Watercolor on buff wove paper, 1930. 255x470 mm; 10 1/4x18 1/2 inches (sight). Canson Vidalon watermark. Signed, titled and dated in watercolor, lower right.
Provenance: Ex-collection the artist's wife, Miriam A. Hayden; Camille Billops, New York.
This work is a powerful example of Palmer Hayden treading the line between racial stereotypes of blacks and creative observations of popular culture. Palmer Hayden was one of the first twentieth century black artists to move to Paris, setting out to meet the resident master Henry Ossawa Tanner in 1927. Palmer was able to pay for his passage with the support of a wealthy admirer of his work, his employer, Alice Miller Dike, and his $400 prize from winning the Harmon Foundation gold medal that year. Leininger-Miller suggests Hayden seemed to take advantage of a society that would release the famous press release: "Negro Housecleaner will Study Art in Europe", that he produced loaded images with a studied naïveté. The artist said "I never had any desire to paint anything about Africa.
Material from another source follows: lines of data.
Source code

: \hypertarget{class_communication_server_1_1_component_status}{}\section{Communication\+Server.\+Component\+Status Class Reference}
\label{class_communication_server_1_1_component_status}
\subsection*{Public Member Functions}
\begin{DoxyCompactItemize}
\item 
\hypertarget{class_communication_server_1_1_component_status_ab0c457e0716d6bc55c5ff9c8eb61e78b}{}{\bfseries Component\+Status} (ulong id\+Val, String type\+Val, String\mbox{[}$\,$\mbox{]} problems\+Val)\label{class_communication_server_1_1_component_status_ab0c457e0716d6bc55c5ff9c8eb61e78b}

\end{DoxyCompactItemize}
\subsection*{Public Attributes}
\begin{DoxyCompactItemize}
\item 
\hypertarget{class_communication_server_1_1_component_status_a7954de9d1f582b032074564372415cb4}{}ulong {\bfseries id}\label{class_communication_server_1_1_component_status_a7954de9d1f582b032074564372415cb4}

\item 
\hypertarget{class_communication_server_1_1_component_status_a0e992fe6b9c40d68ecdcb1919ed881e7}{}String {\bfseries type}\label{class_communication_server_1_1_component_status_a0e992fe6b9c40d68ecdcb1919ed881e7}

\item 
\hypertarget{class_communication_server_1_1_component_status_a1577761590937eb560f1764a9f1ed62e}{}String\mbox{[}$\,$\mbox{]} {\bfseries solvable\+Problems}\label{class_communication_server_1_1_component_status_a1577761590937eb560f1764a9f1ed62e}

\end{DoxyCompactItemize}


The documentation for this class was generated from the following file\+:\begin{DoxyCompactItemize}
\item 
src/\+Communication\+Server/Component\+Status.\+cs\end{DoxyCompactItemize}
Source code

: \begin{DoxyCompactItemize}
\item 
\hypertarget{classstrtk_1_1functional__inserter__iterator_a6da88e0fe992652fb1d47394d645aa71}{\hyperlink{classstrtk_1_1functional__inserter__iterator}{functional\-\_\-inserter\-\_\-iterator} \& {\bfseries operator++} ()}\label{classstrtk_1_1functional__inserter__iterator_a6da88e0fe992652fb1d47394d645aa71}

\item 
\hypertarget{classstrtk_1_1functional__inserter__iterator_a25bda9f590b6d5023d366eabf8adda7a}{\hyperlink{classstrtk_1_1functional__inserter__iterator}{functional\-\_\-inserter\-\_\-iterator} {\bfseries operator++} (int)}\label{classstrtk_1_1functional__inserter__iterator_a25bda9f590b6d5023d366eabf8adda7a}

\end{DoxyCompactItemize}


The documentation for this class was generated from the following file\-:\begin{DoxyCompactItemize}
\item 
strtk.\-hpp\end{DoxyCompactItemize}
I painted what Negroes, colored people, us Americans do....we're a brand new race, raised and manufactured in the U.S. I do like to paint what they did." Palmer Hayden painted his famous watercolor of his friends card-playing in the billard halls of Paris, Nous Quatre à Paris at about the same time, circa 1930. Theresa Leininger-Miller, New Negro Artists in Paris, p. 102.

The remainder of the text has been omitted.